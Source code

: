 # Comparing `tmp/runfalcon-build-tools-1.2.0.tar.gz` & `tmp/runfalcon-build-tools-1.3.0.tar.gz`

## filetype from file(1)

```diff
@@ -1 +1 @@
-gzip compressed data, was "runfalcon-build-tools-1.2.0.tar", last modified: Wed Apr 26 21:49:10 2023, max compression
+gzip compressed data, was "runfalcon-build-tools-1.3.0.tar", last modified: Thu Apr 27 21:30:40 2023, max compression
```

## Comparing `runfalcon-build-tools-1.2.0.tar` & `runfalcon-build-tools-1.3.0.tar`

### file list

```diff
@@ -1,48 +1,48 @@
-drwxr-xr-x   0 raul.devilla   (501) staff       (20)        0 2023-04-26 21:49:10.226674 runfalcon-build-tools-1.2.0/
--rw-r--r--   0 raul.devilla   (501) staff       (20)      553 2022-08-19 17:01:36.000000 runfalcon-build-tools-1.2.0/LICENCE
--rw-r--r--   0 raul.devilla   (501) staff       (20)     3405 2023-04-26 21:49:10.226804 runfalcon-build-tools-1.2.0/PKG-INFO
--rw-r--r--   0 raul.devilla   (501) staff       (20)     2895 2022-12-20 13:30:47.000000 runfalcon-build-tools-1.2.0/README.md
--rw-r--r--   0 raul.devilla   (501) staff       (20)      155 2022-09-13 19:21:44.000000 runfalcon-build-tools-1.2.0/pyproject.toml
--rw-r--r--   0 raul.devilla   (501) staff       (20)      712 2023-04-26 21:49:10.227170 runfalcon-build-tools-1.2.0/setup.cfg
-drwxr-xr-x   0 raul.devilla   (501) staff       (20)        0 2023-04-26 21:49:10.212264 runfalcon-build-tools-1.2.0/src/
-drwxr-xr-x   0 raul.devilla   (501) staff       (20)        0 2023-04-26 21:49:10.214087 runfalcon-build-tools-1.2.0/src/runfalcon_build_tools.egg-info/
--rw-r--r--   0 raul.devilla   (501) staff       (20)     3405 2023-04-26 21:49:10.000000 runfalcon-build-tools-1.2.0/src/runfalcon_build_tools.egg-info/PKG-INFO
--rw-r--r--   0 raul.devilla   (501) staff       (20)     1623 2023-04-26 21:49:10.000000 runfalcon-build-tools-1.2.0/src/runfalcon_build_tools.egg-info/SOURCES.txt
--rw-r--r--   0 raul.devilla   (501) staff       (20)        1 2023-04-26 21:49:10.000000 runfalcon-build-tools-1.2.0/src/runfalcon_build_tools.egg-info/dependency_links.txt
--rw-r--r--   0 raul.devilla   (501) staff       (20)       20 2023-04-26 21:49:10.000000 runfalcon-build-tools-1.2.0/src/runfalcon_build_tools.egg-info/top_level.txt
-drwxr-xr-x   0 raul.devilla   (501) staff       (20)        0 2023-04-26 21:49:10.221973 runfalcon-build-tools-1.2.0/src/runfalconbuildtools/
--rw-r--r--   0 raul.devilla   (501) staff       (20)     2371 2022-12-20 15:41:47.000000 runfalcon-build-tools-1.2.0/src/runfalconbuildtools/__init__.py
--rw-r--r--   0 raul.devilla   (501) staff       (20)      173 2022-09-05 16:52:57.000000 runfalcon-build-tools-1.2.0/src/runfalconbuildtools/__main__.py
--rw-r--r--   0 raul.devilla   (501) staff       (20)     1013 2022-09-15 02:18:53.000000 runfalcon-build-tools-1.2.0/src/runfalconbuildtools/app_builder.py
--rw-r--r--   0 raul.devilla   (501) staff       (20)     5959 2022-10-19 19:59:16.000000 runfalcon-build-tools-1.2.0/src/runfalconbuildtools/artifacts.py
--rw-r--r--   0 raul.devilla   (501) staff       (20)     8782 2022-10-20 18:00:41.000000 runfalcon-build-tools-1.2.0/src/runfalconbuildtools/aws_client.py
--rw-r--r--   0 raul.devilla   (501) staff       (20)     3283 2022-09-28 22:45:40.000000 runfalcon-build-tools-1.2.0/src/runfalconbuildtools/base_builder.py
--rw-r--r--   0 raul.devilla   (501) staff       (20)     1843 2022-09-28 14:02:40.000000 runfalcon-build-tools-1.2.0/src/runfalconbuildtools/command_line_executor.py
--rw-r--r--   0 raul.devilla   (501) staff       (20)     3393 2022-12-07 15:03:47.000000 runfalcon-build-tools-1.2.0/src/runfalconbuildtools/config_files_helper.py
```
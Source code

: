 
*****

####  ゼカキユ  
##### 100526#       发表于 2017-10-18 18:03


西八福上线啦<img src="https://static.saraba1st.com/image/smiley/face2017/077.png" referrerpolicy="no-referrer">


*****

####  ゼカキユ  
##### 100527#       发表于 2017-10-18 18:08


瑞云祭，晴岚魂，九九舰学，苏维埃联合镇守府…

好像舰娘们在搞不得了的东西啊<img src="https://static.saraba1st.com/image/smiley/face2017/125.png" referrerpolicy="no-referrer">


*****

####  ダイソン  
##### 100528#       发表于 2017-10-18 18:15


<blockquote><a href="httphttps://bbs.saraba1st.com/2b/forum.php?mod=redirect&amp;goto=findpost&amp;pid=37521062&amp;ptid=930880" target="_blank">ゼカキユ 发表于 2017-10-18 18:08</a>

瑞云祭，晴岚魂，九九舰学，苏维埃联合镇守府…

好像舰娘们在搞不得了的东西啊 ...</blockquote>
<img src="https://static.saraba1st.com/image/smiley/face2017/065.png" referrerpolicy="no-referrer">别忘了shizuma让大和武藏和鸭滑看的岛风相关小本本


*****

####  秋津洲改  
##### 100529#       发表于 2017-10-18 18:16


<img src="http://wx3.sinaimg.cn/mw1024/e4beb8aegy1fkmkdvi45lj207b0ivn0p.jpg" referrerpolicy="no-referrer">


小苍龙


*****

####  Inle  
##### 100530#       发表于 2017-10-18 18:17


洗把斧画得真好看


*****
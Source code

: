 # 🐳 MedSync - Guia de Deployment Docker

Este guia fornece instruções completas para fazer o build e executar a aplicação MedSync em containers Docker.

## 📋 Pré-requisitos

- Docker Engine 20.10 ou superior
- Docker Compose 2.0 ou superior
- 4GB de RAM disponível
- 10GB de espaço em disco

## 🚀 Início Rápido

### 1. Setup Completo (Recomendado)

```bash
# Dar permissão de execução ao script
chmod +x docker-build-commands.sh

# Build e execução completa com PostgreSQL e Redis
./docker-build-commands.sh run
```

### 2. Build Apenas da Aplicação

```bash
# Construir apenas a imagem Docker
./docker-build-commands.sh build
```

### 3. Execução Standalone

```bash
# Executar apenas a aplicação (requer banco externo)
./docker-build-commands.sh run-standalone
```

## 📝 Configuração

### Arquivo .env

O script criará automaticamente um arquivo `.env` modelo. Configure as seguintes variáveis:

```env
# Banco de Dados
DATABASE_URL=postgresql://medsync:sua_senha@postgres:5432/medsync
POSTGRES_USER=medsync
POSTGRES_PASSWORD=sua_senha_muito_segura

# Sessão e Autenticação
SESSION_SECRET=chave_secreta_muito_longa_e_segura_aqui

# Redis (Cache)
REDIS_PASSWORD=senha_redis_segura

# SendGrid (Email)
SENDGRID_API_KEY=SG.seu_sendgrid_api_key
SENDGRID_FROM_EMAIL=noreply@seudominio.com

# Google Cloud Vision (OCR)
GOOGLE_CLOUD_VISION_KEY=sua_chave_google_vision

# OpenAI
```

Task description
Look through the entries above and list every line containing "好像舰娘们在搞不得了的东西啊".

Solution to the exercise
好像舰娘们在搞不得了的东西啊<img src="https://static.saraba1st.com/image/smiley/face2017/125.png" referrerpolicy="no-referrer">
好像舰娘们在搞不得了的东西啊 ...</blockquote>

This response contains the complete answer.